General musings on programming languages, and Java.

Friday, September 19, 2008

My Scala Coding Style

This was originally a posting to the scala-tools mailing list, in response to someone asking how to make the Eclipse plugin format using braces on the next line and spaces instead of tabs.

I used the braces-on-next-line rule, lining up the { to the previous line rule for years, and tabs and no spaces, for years. I was happy with it. I used an 80-character line length limit, which made coding in a text terminal easy, and tabs equivalent to 8 characters (though the actual tab width didn't really matter as I only used indentation to signify nesting depth, not to line up individual characters). My code was very structured.

If you look at my blog's very early days, you will find a post somewhere saying to avoid anonymous classes in Java. This is exactly the opposite of what I'd say now (now I'd say avoid Java :) ). It dawned on me after a while that the reason I didn't like anonymous classes was that my coding style made them a real pain in the backside to use. Specifically, if you have one anonymous class inside another with the above coding style, you end up splitting most lines of actual code.

Then I learned Lisp.

I realised that my overly structured Java code penalised me for nesting. So nesting must be bad, or the coding style must be bad.

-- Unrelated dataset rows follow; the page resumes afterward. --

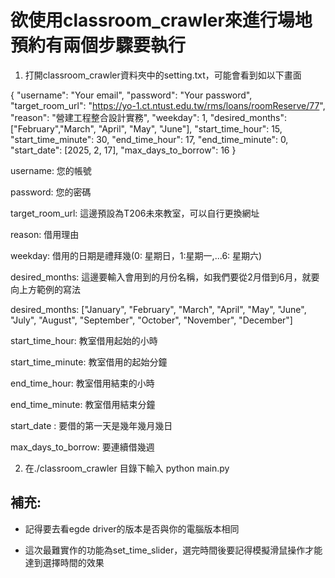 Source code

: # 欲使用classroom_crawler來進行場地預約有兩個步驟要執行

1. 打開classroom_crawler資料夾中的setting.txt，可能會看到如以下畫面

{
    "username": "Your email",
    "password": "Your password",
    "target_room_url": "https://yo-1.ct.ntust.edu.tw/rms/loans/roomReserve/77",
    "reason": "營建工程整合設計實務",
    "weekday": 1,
    "desired_months": ["February","March", "April", "May", "June"],
    "start_time_hour": 15,
    "start_time_minute": 30,
    "end_time_hour": 17,
    "end_time_minute": 0,
    "start_date": [2025, 2, 17],
    "max_days_to_borrow": 16
}

username: 您的帳號

password: 您的密碼

target_room_url: 這邊預設為T206未來教室，可以自行更換網址

reason: 借用理由

weekday: 借用的日期是禮拜幾(0: 星期日，1:星期一,...6: 星期六)

desired_months: 這邊要輸入會用到的月份名稱，如我們要從2月借到6月，就要向上方範例的寫法

desired_months: ["January", "February", "March", "April", "May", "June", "July", "August", "September", "October", "November", "December"]

start_time_hour: 教室借用起始的小時

start_time_minute: 教室借用的起始分鐘

end_time_hour: 教室借用結束的小時

end_time_minute: 教室借用結束分鐘

start_date : 要借的第一天是幾年幾月幾日

max_days_to_borrow: 要連續借幾週

2. 在./classroom_crawler 目錄下輸入 python main.py


## 補充:

- 記得要去看egde driver的版本是否與你的電腦版本相同

- 這次最難實作的功能為set_time_slider，選完時間後要記得模擬滑鼠操作才能達到選擇時間的效果
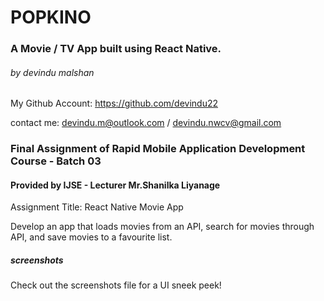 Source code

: # POPKINO
### A Movie / TV App built using React Native.
###### by devindu malshan

My Github Account: https://github.com/devindu22

contact me: devindu.m@outlook.com / devindu.nwcv@gmail.com

### Final Assignment of Rapid Mobile Application Development Course - Batch 03
#### Provided by IJSE - Lecturer Mr.Shanilka Liyanage

 Assignment Title: React Native Movie App
 
 Develop an app that loads movies from an API, search for movies through API, and save movies to a favourite list.

##### screenshots

Check out the screenshots file for a UI sneek peek! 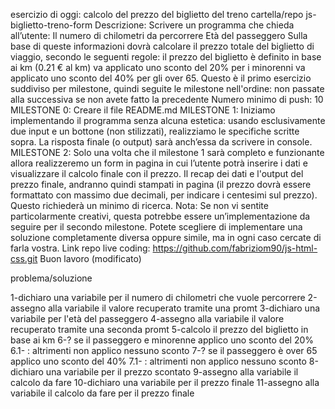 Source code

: esercizio di oggi: calcolo del prezzo del biglietto del treno
cartella/repo js-biglietto-treno-form
Descrizione: Scrivere un programma che chieda all’utente:
Il numero di chilometri da percorrere
Età del passeggero Sulla base di queste informazioni dovrà calcolare il prezzo totale del biglietto di viaggio, secondo le seguenti regole:
il prezzo del biglietto è definito in base ai km (0.21 € al km)
va applicato uno sconto del 20% per i minorenni
va applicato uno sconto del 40% per gli over 65.
Questo è il primo esercizio suddiviso per milestone, quindi seguite le milestone nell'ordine: non passate alla successiva se non avete fatto la precedente
Numero minimo di push: 10
MILESTONE 0: Creare il file README.md
MILESTONE 1: Iniziamo implementando il programma senza alcuna estetica: usando esclusivamente due input e un bottone (non stilizzati), realizziamo le specifiche scritte sopra. La risposta finale (o output) sarà anch’essa da scrivere in console.
MILESTONE 2: Solo una volta che il milestone 1 sarà completo e funzionante allora realizzeremo un form in pagina in cui l’utente potrà inserire i dati e visualizzare il calcolo finale con il prezzo. Il recap dei dati e l'output del prezzo finale, andranno quindi stampati in pagina (il prezzo dovrà essere formattato con massimo due decimali, per indicare i centesimi sul prezzo). Questo richiederà un minimo di ricerca.
Nota: Se non vi sentite particolarmente creativi, questa potrebbe essere un’implementazione da seguire per il secondo milestone. Potete scegliere di implementare una soluzione completamente diversa oppure simile, ma in ogni caso cercate di farla vostra.
Link repo live coding: https://github.com/fabriziom90/js-html-css.git
Buon lavoro (modificato) 

problema/soluzione

1-dichiaro una variabile per il numero di chilometri che vuole percorrere
2-assegno alla variabile il valore recuperato tramite una promt
3-dichiaro una variabile per l'età del passeggero
4-assegno alla variabile il valore recuperato tramite una seconda promt
5-calcolo il prezzo del biglietto in base ai km 
6-? se il passeggero e minorenne applico uno sconto del 20%
6.1- : altrimenti non applico nessuno sconto
7-? se il passeggero è over 65 applico uno sconto del 40%
7.1- : altrimenti non applico nessuno sconto
8-dichiaro una variabile per il prezzo scontato
9-assegno alla variabile il calcolo da fare
10-dichiaro una variabile per il prezzo finale
11-assegno alla variabile il calcolo da fare per il prezzo finale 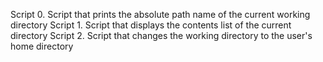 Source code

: Script 0. Script that prints the absolute path name of the current working directory
Script 1. Script that displays the contents list of the current directory
Script 2. Script that changes the working directory to the user's home directory
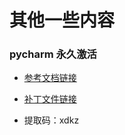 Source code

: # 其他一些内容


### pycharm 永久激活

- [参考文档链接](https://www.hxun.net/archives/114.html)

- [补丁文件链接](链接：https://pan.baidu.com/s/1HB7Wzdsm7lXvkZyDt-jEcw)
-  提取码：xdkz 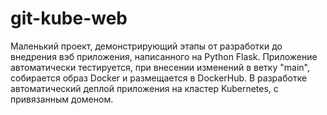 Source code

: # git-kube-web
Маленький проект, демонстрирующий этапы от разработки до внедрения вэб приложения, написанного на Python Flask.
Приложение автоматически тестируется, при внесении изменений в ветку "main", собирается образ Docker и размещается в DockerHub.
В разработке автоматический деплой приложения на кластер Kubernetes, с привязанным доменом.

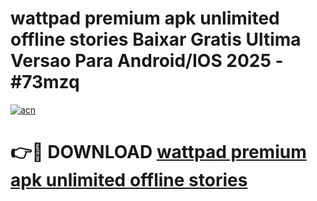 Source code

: # wattpad premium apk unlimited offline stories Baixar Gratis Ultima Versao Para Android/IOS 2025 - #73mzq

[![acn](https://github.com/user-attachments/assets/0f9c940e-d8b0-45ae-aac7-cd30a18b3e1c)](https://app.mediaupload.pro?title=wattpad_premium_apk_unlimited_offline_stories&ref=02M)

# 👉🔴 DOWNLOAD [wattpad premium apk unlimited offline stories](https://app.mediaupload.pro?title=wattpad_premium_apk_unlimited_offline_stories&ref=02M) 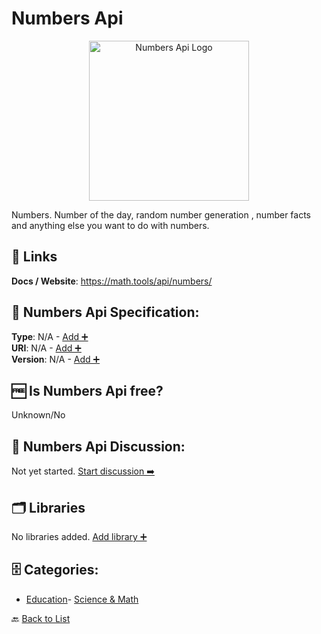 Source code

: # Numbers Api
<p align="center">
    <img width="256" src="https://raw.githubusercontent.com/apis-list/apis-list/main/apis/numbers-api/logo_256x256.png" alt="Numbers Api Logo"/>
</p>
Numbers. Number of the day, random number generation , number facts and anything else you want to do with numbers.

##  🔗 Links
**Docs / Website**: https://math.tools/api/numbers/

## 🧬 Numbers Api Specification:
**Type**: N/A - [Add ➕](https://github.com/apis-list/apis-list/edit/main/apis/numbers-api/numbers-api.yaml)  
**URI**: N/A - [Add ➕](https://github.com/apis-list/apis-list/edit/main/apis/numbers-api/numbers-api.yaml)  
**Version**: N/A - [Add ➕](https://github.com/apis-list/apis-list/edit/main/apis/numbers-api/numbers-api.yaml)

## 🆓 Is Numbers Api free?
 Unknown/No 

## 💬 Numbers Api Discussion:
Not yet started. [Start discussion ➡️](https://github.com/apis-list/apis-list/discussions/new)

## 🗂️ Libraries

No libraries added. [Add library ➕](https://github.com/apis-list/apis-list/edit/main/apis/numbers-api/numbers-api.yaml)    


## 🗄️ Categories:
- [Education](https://github.com/apis-list/apis-list#education-)- [Science & Math](https://github.com/apis-list/apis-list#science--math-)

🔙  [Back to List](https://github.com/apis-list/apis-list)
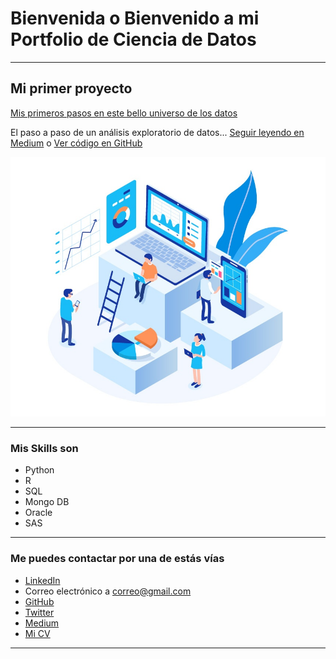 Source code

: # Bienvenida o Bienvenido a mi Portfolio de Ciencia de Datos

---

## Mi primer proyecto
[Mis primeros pasos en este bello universo de los datos](https://medium.com/@sanchez54138)

El paso a paso de un análisis exploratorio de datos... [Seguir leyendo en Medium](https://medium.com/@sanchez54138/an%C3%A1lisis-exploratorio-de-clientes-con-python-ed0b97717c) o [Ver código en GitHub](https://github.com/MilcaAreliS/proyecto_portafolio)

[<img src="images/analisis-de-datos.jpg?raw=true"/>](https://medium.com/@sanchez54138)

---

### Mis Skills son

- Python
- R
- SQL
- Mongo DB
- Oracle
- SAS

---

### Me puedes contactar por una de estás vías

- [LinkedIn](https://www.linkedin.com/in/tu-linkedin/)
- Correo electrónico a <correo@gmail.com>
- [GitHub](https://github.com/tu-github/)
- [Twitter](https://twitter.com/tu-twitter)
- [Medium](https://medium.com/@tu-medium)
- [Mi CV](/pdf/plantilla-curriculum-blanco.pdf)

---
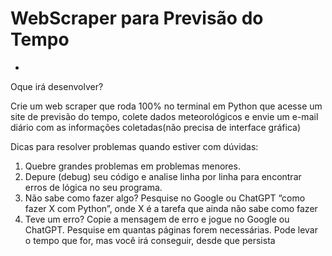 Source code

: # WebScraper para Previsão do Tempo 
  - 
 Oque irá desenvolver?

 Crie um web scraper que roda 100% no terminal em Python que acesse um site de previsão do
 tempo, colete dados meteorológicos e envie um e-mail diário com as informações
 coletadas(não precisa de interface gráfica)



 Dicas para resolver problemas quando estiver com dúvidas:

 1. Quebre grandes problemas em problemas menores.
 2. Depure (debug) seu código e analise linha por linha para encontrar erros de lógica no
 seu programa.
 3. Não sabe como fazer algo? Pesquise no Google ou ChatGPT “como fazer X com
 Python”, onde X é a tarefa que ainda não sabe como fazer
 4. Teve um erro? Copie a mensagem de erro e jogue no Google ou ChatGPT. Pesquise em
 quantas páginas forem necessárias. Pode levar o tempo que for, mas você irá
 conseguir, desde que persista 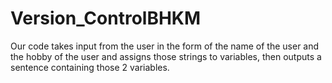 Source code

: # Version_ControlBHKM
Our code takes input from the user in the form of the name of the user and the hobby of the user and assigns those strings to variables, then outputs a sentence containing those 2 variables. 
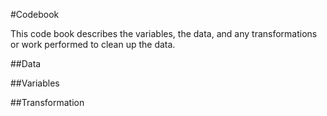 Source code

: #Codebook

This code book describes the variables, the data, and any transformations or work performed to clean up the data.

##Data

##Variables

##Transformation
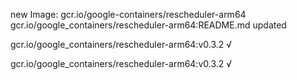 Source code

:new Image: gcr.io/google-containers/rescheduler-arm64
gcr.io/google_containers/rescheduler-arm64:README.md updated 

gcr.io/google_containers/rescheduler-arm64:v0.3.2 √

gcr.io/google_containers/rescheduler-arm64:v0.3.2 √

Most human languages are highly recursive - within one sentence you can set up phrases, talk about what would happen in the future, and discuss two possible futures or even possible pasts. Only one language is known of that isn't highly recursive - the Piraha language. In Piraha the culture discourages talking about the future, or any event that you haven't seen personally, or been told about by another. A researcher who lived with them and learned their language tried telling them about Jesus (yes, there are God-botherers in linguistics too). One Piraha asked what Jesus looked like - and when the researcher said he didn't know, as Jesus lived 2,000 years ago, the Piraha wasn't interested anymore. This actually caused the researcher to start questioning his own religion, but that's a little beside the point.

I imagine that if you asked a Piraha to design a computer programming language (or a suitable analogy to one - perhaps they wouldn't be interested in computers), I imagine it would be limited to a nesting level of 2, by virtue of a 25-space tab and an 80-character line limit. And if they invented braces, I'm sure they would be lined up.

This has parallels in our society too. The more fluent amongst us can happily deal with long sentences, discussing multiple futures. The less fluent (perhaps speakers of a foreign language learning English) will generally prefer shorter sentences, discussing only the present.

In summary, pick a coding style that doesn't punish nesting, unless you want to make the language 'unnaturally' statement-orientated. I have taken this to an extreme - I use one space for indentation, and never place opening OR closing parens on their own lines. I think this is a direct result of learning Lisp, but it took a long time after learning Lisp for me to change.

Plus, silly Scala makes putting the brace on the next line fail to parse sometimes anyway.

Wednesday, September 10, 2008

Implementing the Builder pattern in Java without repeating code

When writing some Java wrappers around some CGI requests at work, I began with a normal implementation of the builder design pattern, but when I realised I was going to have to do this for about 50 CGI requests, and some of them were nested (CGI requests with query parameters to be sent on to a further CGI request on another machine), and that many of the parameters had interesting constraints, I realised that while the API might be fine, the implementation we were looking at, Josh Bloch's, encouraged repetition of logic.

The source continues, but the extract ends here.